● What needs to be done
Go through the records below and count every line containing "branches". Reply with the count alone.

● Extracted material
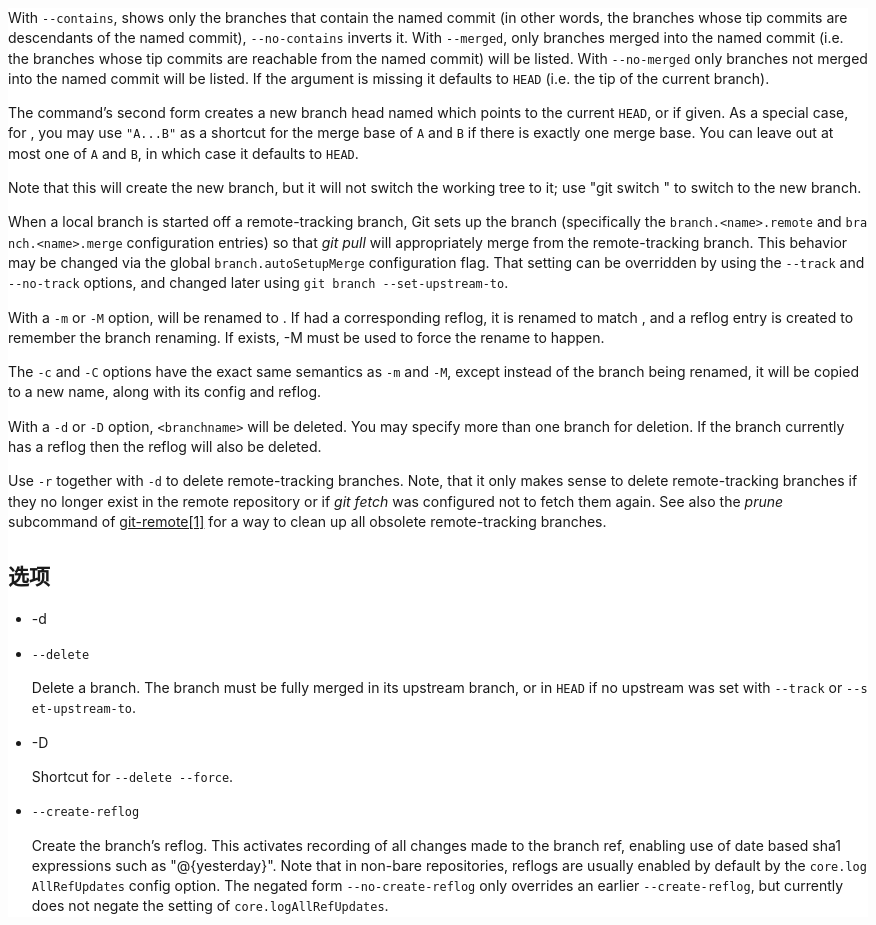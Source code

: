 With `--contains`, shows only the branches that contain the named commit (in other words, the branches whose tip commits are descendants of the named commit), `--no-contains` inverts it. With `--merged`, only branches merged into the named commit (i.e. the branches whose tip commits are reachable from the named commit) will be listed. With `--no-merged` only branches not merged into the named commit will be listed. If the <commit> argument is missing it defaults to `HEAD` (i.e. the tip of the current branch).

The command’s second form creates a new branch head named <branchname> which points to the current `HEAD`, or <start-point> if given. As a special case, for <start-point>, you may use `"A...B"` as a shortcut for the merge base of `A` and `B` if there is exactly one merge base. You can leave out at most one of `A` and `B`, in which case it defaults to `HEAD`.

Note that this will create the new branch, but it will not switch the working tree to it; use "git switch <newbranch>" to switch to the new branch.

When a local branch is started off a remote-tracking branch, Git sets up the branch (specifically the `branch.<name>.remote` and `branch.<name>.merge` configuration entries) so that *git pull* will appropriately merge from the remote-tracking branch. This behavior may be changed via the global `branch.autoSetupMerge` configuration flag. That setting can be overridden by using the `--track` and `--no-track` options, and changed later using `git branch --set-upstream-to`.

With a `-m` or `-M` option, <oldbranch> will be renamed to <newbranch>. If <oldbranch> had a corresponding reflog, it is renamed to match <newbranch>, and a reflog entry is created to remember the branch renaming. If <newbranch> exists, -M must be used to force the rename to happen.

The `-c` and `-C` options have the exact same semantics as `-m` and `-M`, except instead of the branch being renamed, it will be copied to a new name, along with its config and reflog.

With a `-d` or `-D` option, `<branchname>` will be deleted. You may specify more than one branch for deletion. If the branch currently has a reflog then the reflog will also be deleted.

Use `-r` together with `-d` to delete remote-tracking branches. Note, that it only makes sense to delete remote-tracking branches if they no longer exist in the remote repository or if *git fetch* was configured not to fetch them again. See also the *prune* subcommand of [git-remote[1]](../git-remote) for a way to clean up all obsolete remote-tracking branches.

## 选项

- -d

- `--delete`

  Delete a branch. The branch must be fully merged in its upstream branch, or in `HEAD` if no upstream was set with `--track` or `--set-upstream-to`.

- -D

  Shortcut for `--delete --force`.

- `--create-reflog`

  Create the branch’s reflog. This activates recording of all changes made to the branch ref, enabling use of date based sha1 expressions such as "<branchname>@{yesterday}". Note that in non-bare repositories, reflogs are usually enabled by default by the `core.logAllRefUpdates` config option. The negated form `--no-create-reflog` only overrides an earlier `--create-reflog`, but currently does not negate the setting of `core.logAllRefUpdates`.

...

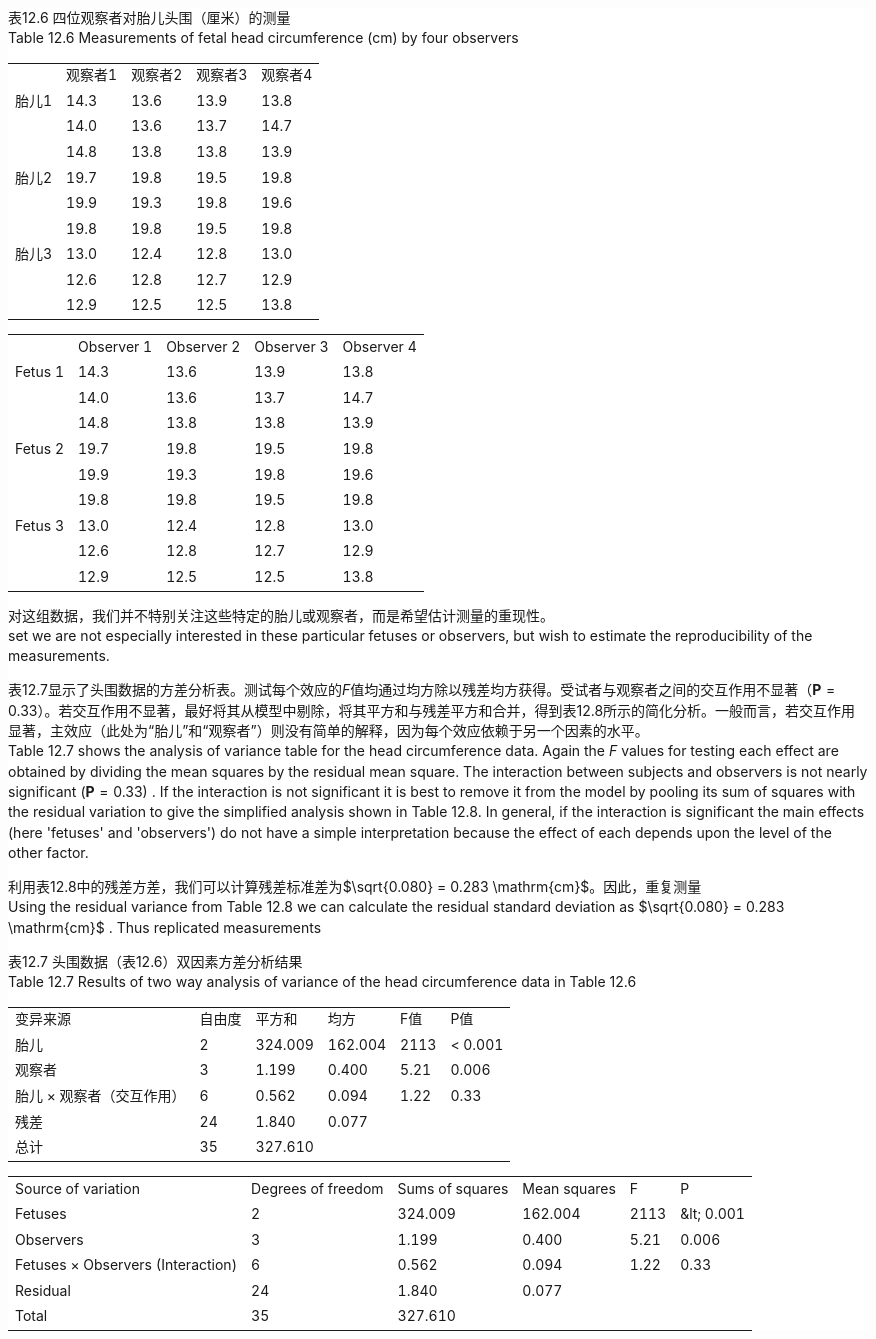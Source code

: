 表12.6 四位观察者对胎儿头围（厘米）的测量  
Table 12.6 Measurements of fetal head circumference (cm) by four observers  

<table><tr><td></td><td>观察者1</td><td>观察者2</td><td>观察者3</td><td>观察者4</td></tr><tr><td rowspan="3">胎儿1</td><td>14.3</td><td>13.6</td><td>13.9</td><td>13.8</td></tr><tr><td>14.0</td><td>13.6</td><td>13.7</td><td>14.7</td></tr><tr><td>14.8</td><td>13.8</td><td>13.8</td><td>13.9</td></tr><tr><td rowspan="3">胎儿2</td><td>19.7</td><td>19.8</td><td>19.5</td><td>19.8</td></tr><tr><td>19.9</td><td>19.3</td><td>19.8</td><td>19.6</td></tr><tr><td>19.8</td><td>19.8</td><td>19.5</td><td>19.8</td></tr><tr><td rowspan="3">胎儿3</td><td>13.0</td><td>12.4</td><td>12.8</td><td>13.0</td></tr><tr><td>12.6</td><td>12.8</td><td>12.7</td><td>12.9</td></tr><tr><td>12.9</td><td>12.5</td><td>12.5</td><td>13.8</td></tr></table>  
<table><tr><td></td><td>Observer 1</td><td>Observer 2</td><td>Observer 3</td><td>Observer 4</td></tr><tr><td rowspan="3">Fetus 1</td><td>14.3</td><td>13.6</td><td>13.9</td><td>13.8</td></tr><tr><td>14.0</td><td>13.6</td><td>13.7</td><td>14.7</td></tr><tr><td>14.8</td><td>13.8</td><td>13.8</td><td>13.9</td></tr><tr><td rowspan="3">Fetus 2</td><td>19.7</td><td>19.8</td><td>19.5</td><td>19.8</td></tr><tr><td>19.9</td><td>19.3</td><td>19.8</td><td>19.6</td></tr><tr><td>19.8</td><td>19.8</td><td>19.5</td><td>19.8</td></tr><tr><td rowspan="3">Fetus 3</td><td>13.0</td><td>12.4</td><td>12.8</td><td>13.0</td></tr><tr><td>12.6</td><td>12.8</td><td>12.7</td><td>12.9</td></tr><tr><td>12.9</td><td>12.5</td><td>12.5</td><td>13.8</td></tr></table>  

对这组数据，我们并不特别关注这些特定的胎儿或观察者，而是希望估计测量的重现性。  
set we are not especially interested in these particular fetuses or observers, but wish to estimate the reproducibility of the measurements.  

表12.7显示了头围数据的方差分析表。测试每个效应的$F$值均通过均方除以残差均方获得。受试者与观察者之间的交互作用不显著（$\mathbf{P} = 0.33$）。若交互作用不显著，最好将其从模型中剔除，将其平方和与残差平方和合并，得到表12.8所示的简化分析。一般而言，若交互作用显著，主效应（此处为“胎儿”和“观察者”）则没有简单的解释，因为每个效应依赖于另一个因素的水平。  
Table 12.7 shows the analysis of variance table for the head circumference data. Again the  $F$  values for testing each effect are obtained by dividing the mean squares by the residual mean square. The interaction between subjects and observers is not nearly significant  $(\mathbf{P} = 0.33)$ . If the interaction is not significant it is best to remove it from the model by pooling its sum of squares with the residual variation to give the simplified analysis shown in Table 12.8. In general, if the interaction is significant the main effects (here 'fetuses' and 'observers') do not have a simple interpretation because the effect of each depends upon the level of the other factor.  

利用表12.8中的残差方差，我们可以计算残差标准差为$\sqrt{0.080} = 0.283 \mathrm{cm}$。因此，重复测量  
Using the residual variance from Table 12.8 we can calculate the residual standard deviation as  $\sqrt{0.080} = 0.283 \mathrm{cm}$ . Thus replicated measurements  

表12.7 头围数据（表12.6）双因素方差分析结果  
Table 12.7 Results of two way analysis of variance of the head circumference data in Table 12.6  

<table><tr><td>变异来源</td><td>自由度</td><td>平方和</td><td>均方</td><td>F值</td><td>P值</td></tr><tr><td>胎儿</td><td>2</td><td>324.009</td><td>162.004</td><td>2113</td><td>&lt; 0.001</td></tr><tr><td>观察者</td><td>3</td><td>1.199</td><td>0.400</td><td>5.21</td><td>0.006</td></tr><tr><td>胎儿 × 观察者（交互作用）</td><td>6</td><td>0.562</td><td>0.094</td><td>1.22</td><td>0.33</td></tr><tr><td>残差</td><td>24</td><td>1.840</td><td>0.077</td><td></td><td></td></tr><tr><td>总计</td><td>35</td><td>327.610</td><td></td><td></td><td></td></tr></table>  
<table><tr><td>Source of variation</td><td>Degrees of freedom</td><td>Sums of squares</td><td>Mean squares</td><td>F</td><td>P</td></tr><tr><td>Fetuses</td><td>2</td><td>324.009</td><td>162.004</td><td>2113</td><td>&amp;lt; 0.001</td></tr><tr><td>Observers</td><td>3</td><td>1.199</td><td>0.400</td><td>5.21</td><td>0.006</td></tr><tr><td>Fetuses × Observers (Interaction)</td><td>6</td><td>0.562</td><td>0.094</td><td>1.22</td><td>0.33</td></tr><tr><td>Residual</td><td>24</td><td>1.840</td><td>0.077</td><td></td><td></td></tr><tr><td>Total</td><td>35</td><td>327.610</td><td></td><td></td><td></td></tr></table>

● Answer area
2